Pictures paired with source code:

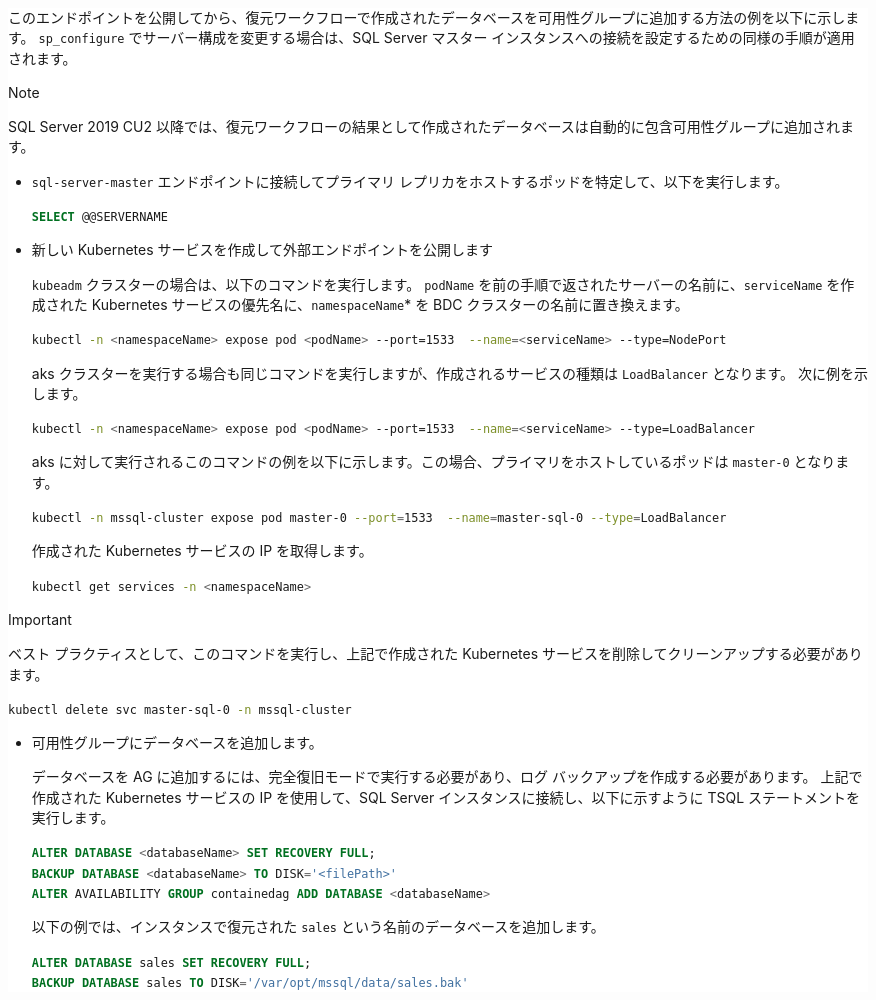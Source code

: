 このエンドポイントを公開してから、復元ワークフローで作成されたデータベースを可用性グループに追加する方法の例を以下に示します。 `sp_configure` でサーバー構成を変更する場合は、SQL Server マスター インスタンスへの接続を設定するための同様の手順が適用されます。

> [!NOTE]
> SQL Server 2019 CU2 以降では、復元ワークフローの結果として作成されたデータベースは自動的に包含可用性グループに追加されます。

- `sql-server-master` エンドポイントに接続してプライマリ レプリカをホストするポッドを特定して、以下を実行します。

    ```sql
    SELECT @@SERVERNAME
   ```

- 新しい Kubernetes サービスを作成して外部エンドポイントを公開します

    `kubeadm` クラスターの場合は、以下のコマンドを実行します。 `podName` を前の手順で返されたサーバーの名前に、`serviceName` を作成された Kubernetes サービスの優先名に、`namespaceName`* を BDC クラスターの名前に置き換えます。

    ```bash
    kubectl -n <namespaceName> expose pod <podName> --port=1533  --name=<serviceName> --type=NodePort
    ```

    aks クラスターを実行する場合も同じコマンドを実行しますが、作成されるサービスの種類は `LoadBalancer` となります。 次に例を示します。 

    ```bash
    kubectl -n <namespaceName> expose pod <podName> --port=1533  --name=<serviceName> --type=LoadBalancer
    ```

    aks に対して実行されるこのコマンドの例を以下に示します。この場合、プライマリをホストしているポッドは `master-0` となります。

    ```bash
    kubectl -n mssql-cluster expose pod master-0 --port=1533  --name=master-sql-0 --type=LoadBalancer
    ```

    作成された Kubernetes サービスの IP を取得します。

    ```bash
    kubectl get services -n <namespaceName>
    ```

> [!IMPORTANT]
> ベスト プラクティスとして、このコマンドを実行し、上記で作成された Kubernetes サービスを削除してクリーンアップする必要があります。
>
>```bash
>kubectl delete svc master-sql-0 -n mssql-cluster
>```

- 可用性グループにデータベースを追加します。

    データベースを AG に追加するには、完全復旧モードで実行する必要があり、ログ バックアップを作成する必要があります。 上記で作成された Kubernetes サービスの IP を使用して、SQL Server インスタンスに接続し、以下に示すように TSQL ステートメントを実行します。

    ```sql
    ALTER DATABASE <databaseName> SET RECOVERY FULL;
    BACKUP DATABASE <databaseName> TO DISK='<filePath>'
    ALTER AVAILABILITY GROUP containedag ADD DATABASE <databaseName>
    ```

    以下の例では、インスタンスで復元された `sales` という名前のデータベースを追加します。

    ```sql
    ALTER DATABASE sales SET RECOVERY FULL;
    BACKUP DATABASE sales TO DISK='/var/opt/mssql/data/sales.bak'
   ```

> _Exercise_
Some lines above contain the word "Kubernetes". Copy each of them.

> _Written solution_
- 新しい Kubernetes サービスを作成して外部エンドポイントを公開します
    `kubeadm` クラスターの場合は、以下のコマンドを実行します。 `podName` を前の手順で返されたサーバーの名前に、`serviceName` を作成された Kubernetes サービスの優先名に、`namespaceName`* を BDC クラスターの名前に置き換えます。
    作成された Kubernetes サービスの IP を取得します。
> ベスト プラクティスとして、このコマンドを実行し、上記で作成された Kubernetes サービスを削除してクリーンアップする必要があります。
    データベースを AG に追加するには、完全復旧モードで実行する必要があり、ログ バックアップを作成する必要があります。 上記で作成された Kubernetes サービスの IP を使用して、SQL Server インスタンスに接続し、以下に示すように TSQL ステートメントを実行します。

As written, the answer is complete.